▶ Assignment:
A single figure is required: the number of lines below in which the word "home" occurs.

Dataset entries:
********************

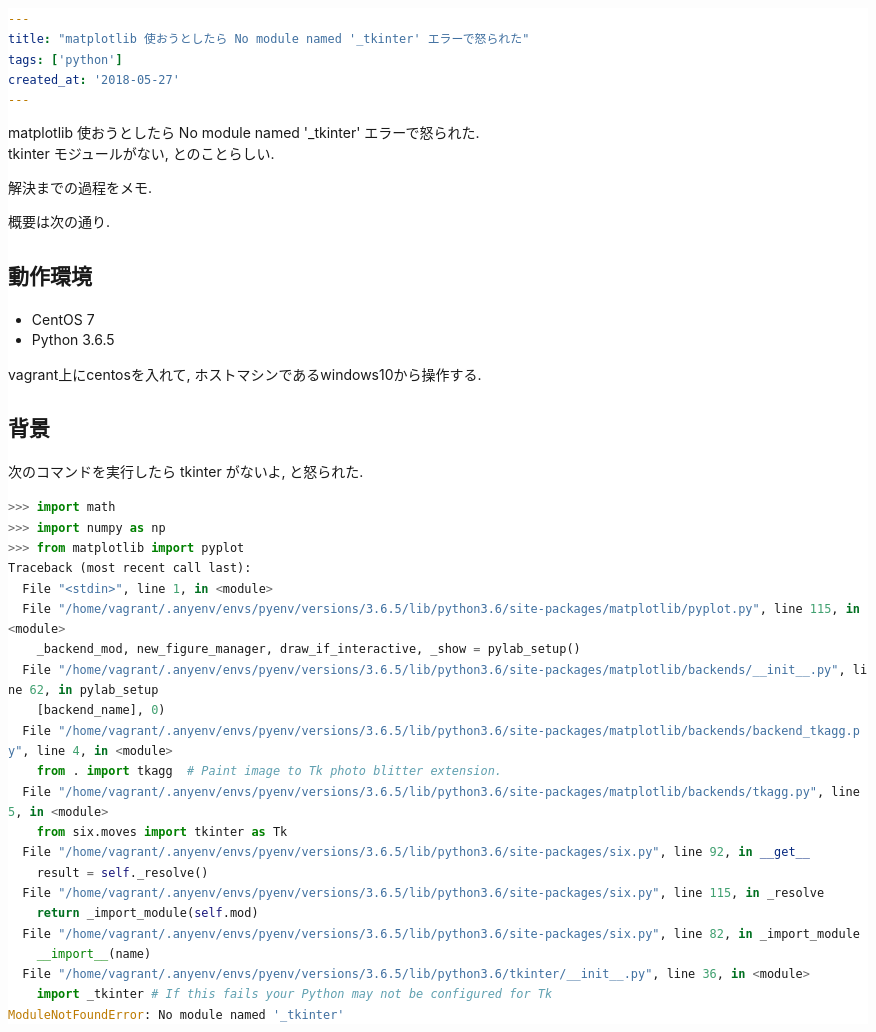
 ```yaml
---
title: "matplotlib 使おうとしたら No module named '_tkinter' エラーで怒られた"
tags: ['python']
created_at: '2018-05-27'
---
```


matplotlib 使おうとしたら No module named '\_tkinter' エラーで怒られた.  
tkinter モジュールがない, とのことらしい.

解決までの過程をメモ.

概要は次の通り.

## 動作環境

- CentOS 7
- Python 3.6.5

vagrant上にcentosを入れて, ホストマシンであるwindows10から操作する.

## 背景

次のコマンドを実行したら tkinter がないよ, と怒られた.

```py
>>> import math
>>> import numpy as np
>>> from matplotlib import pyplot
Traceback (most recent call last):
  File "<stdin>", line 1, in <module>
  File "/home/vagrant/.anyenv/envs/pyenv/versions/3.6.5/lib/python3.6/site-packages/matplotlib/pyplot.py", line 115, in <module>
    _backend_mod, new_figure_manager, draw_if_interactive, _show = pylab_setup()
  File "/home/vagrant/.anyenv/envs/pyenv/versions/3.6.5/lib/python3.6/site-packages/matplotlib/backends/__init__.py", line 62, in pylab_setup
    [backend_name], 0)
  File "/home/vagrant/.anyenv/envs/pyenv/versions/3.6.5/lib/python3.6/site-packages/matplotlib/backends/backend_tkagg.py", line 4, in <module>
    from . import tkagg  # Paint image to Tk photo blitter extension.
  File "/home/vagrant/.anyenv/envs/pyenv/versions/3.6.5/lib/python3.6/site-packages/matplotlib/backends/tkagg.py", line 5, in <module>
    from six.moves import tkinter as Tk
  File "/home/vagrant/.anyenv/envs/pyenv/versions/3.6.5/lib/python3.6/site-packages/six.py", line 92, in __get__
    result = self._resolve()
  File "/home/vagrant/.anyenv/envs/pyenv/versions/3.6.5/lib/python3.6/site-packages/six.py", line 115, in _resolve
    return _import_module(self.mod)
  File "/home/vagrant/.anyenv/envs/pyenv/versions/3.6.5/lib/python3.6/site-packages/six.py", line 82, in _import_module
    __import__(name)
  File "/home/vagrant/.anyenv/envs/pyenv/versions/3.6.5/lib/python3.6/tkinter/__init__.py", line 36, in <module>
    import _tkinter # If this fails your Python may not be configured for Tk
ModuleNotFoundError: No module named '_tkinter'
```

********************

▶ Exercise response:
8